0/20, hors-sujet, note éliminatoire pour l’élève Finkielkraut :
il n’y a jamais eu aucune défaite de la pensée : mais au contraire la défaite d’ une pensée,
celle du «philosophe professionnel qui a beau, parlant, prétendre être en mesure de prouver
par raison ses paroles, cherche à les faire s’achever toutes sur un CQFD définitif,
de telle sorte qu’il s’agit moins de convaincre que de faire taire.»
(Dionys Mascolo)

 

Il en va, à une lettre près, de la nation comme de la notion, tant les grands « universaux » occidentaux s’appuient sur un socle philosophique commun pour légitimer leur prétention civilisatrice, dans les faits comme dans le Droit.

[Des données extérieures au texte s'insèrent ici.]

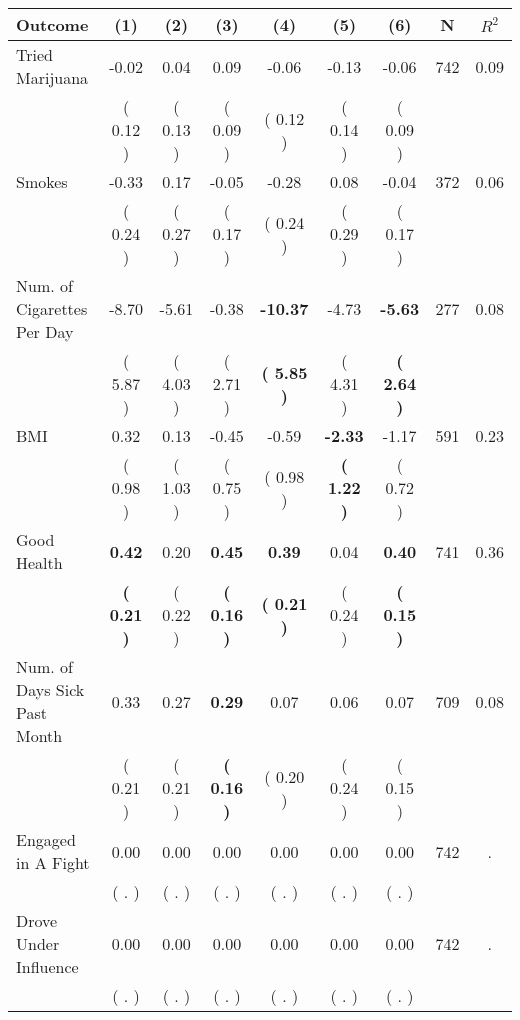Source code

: \begin{tabular}{lcccccccc}
\toprule
 \textbf{Outcome} & \textbf{(1)} & \textbf{(2)} & \textbf{(3)} & \textbf{(4)} & \textbf{(5)} & \textbf{(6)} & \textbf{N} & \textbf{$ R^2$} \\
\midrule
Tried Marijuana &     -0.02 &      0.04 &      0.09 &     -0.06 &     -0.13 &     -0.06 & 742 &       0.09 \\ 
 & (     0.12 ) & (     0.13 ) & (     0.09 ) & (     0.12 ) & (     0.14 ) & (     0.09 ) & \\
Smokes &     -0.33 &      0.17 &     -0.05 &     -0.28 &      0.08 &     -0.04 & 372 &       0.06 \\ 
 & (     0.24 ) & (     0.27 ) & (     0.17 ) & (     0.24 ) & (     0.29 ) & (     0.17 ) & \\
Num. of Cigarettes Per Day &     -8.70 &     -5.61 &     -0.38 & \textbf{   -10.37} &     -4.73 & \textbf{    -5.63} & 277 &       0.08 \\ 
 & (     5.87 ) & (     4.03 ) & (     2.71 ) & \textbf{(     5.85 )} & (     4.31 ) & \textbf{(     2.64 )} & \\
BMI &      0.32 &      0.13 &     -0.45 &     -0.59 & \textbf{    -2.33} &     -1.17 & 591 &       0.23 \\ 
 & (     0.98 ) & (     1.03 ) & (     0.75 ) & (     0.98 ) & \textbf{(     1.22 )} & (     0.72 ) & \\
Good Health & \textbf{     0.42} &      0.20 & \textbf{     0.45} & \textbf{     0.39} &      0.04 & \textbf{     0.40} & 741 &       0.36 \\ 
 & \textbf{(     0.21 )} & (     0.22 ) & \textbf{(     0.16 )} & \textbf{(     0.21 )} & (     0.24 ) & \textbf{(     0.15 )} & \\
Num. of Days Sick Past Month &      0.33 &      0.27 & \textbf{     0.29} &      0.07 &      0.06 &      0.07 & 709 &       0.08 \\ 
 & (     0.21 ) & (     0.21 ) & \textbf{(     0.16 )} & (     0.20 ) & (     0.24 ) & (     0.15 ) & \\
Engaged in A Fight &      0.00 &      0.00 &      0.00 &      0.00 &      0.00 &      0.00 & 742 &          . \\ 
 & (        . ) & (        . ) & (        . ) & (        . ) & (        . ) & (        . ) & \\
Drove Under Influence &      0.00 &      0.00 &      0.00 &      0.00 &      0.00 &      0.00 & 742 &          . \\ 
 & (        . ) & (        . ) & (        . ) & (        . ) & (        . ) & (        . ) & \\

\end{tabular}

Une nation qui se veut pure, souchienne, qui existerait par-delà le temps et l’espace, et qui se concevrait, pour reprendre les termes de Sadri Khiari, comme « une entité dont l’origine se perd dans la nuit des temps (plus : qui préexisterait à sa propre existence historique) et destinée à durer éternellement. » (Sadri KHIARI, «Aimez-vous la France ?», article publié dans «L’indigène» N°3 (janvier 2007), page 4.) est une nation qui menace de verser à tout moment dans le racisme d’Etat, dans le délire identitaire, bref : dans la création d’une entité essentialisée, qui n’est bien évidemment rien d’autre qu’un mythe. Mais ce mythe a son utilité politique et ses bénéficiaires, puisqu’il permet de poursuivre une certaine forme de colonialisme, très insidieuse : le colonialisme sur place. C’est-à-dire la perpétuation d’un système politique fondé sur l’exploitation et l’humiliation de certaines parties de son propre territoire et de ses minorités au profit d’une partie privilégiée de la population de ce même territoire.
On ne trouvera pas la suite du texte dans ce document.